Saved entries:
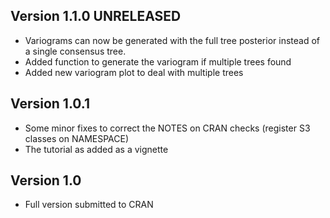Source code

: Version 1.1.0 UNRELEASED
------------------------

* Variograms can now be generated with the full tree posterior instead of a single consensus
tree.
* Added function to generate the variogram if multiple trees found
* Added new variogram plot to deal with multiple trees

Version 1.0.1
-------------

* Some minor fixes to correct the NOTES on CRAN checks (register S3 classes on NAMESPACE)
* The tutorial as added as a vignette

Version 1.0
-----------

* Full version submitted to CRAN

Activity: Without changing a word, retype the data above and omit its pictures.

Solution to this exercise:
Source code

: Version 1.1.0 UNRELEASED
------------------------

* Variograms can now be generated with the full tree posterior instead of a single consensus
tree.
* Added function to generate the variogram if multiple trees found
* Added new variogram plot to deal with multiple trees

Version 1.0.1
-------------

* Some minor fixes to correct the NOTES on CRAN checks (register S3 classes on NAMESPACE)
* The tutorial as added as a vignette

Version 1.0
-----------

* Full version submitted to CRAN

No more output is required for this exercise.